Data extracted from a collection
***

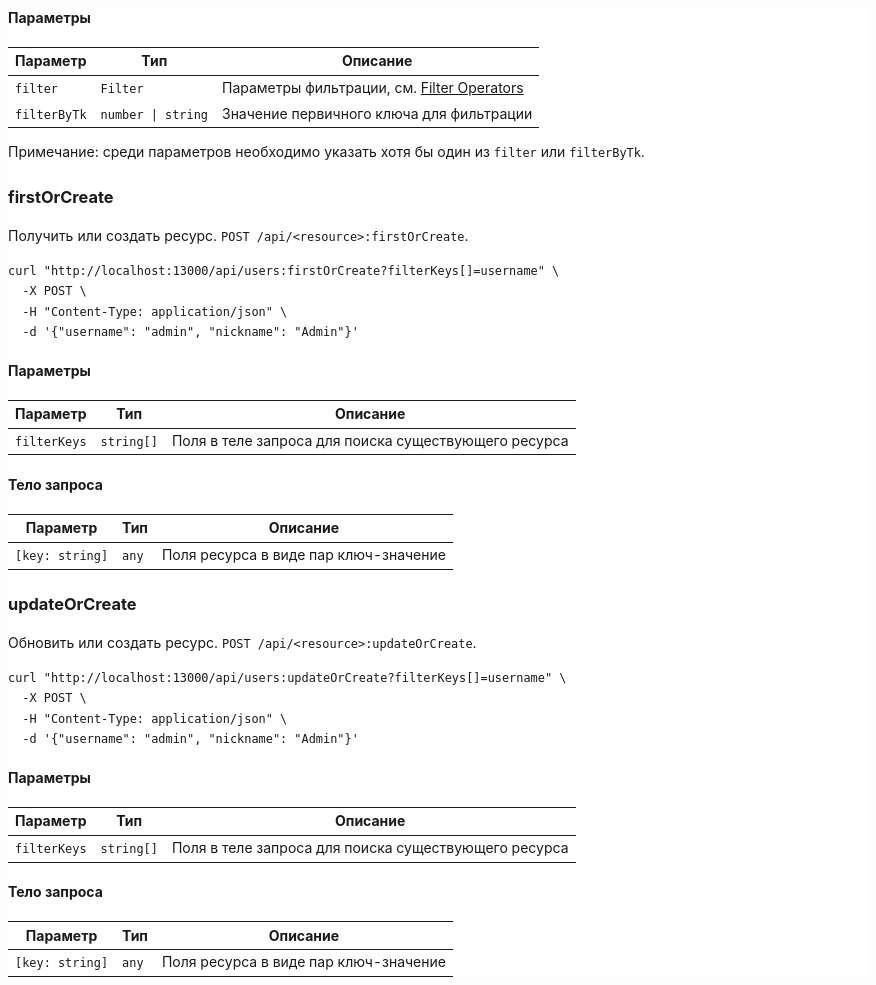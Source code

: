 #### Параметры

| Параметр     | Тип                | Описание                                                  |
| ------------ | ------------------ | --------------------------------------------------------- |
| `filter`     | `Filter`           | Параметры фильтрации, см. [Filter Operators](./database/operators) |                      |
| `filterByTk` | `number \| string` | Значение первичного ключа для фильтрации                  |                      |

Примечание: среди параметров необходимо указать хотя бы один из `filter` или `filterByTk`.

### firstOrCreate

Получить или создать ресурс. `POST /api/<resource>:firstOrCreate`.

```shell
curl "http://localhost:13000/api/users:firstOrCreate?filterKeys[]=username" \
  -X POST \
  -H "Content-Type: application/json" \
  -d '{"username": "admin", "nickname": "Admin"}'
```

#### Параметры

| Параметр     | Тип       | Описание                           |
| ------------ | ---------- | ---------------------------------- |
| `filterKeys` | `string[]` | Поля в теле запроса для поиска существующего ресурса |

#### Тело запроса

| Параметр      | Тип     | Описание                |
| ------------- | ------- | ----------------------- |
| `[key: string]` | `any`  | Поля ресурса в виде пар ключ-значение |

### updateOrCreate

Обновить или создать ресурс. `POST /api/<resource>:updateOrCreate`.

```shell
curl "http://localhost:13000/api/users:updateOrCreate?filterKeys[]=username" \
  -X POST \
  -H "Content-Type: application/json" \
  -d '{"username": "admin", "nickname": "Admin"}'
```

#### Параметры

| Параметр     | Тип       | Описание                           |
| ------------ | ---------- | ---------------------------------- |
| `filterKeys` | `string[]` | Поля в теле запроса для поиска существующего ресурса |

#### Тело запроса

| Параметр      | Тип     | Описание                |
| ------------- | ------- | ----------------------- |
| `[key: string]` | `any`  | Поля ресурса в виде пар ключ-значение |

***

Task description
All lines above that contain the word "curl" are to be copied.

Task answer
curl "http://localhost:13000/api/users:firstOrCreate?filterKeys[]=username" \
curl "http://localhost:13000/api/users:updateOrCreate?filterKeys[]=username" \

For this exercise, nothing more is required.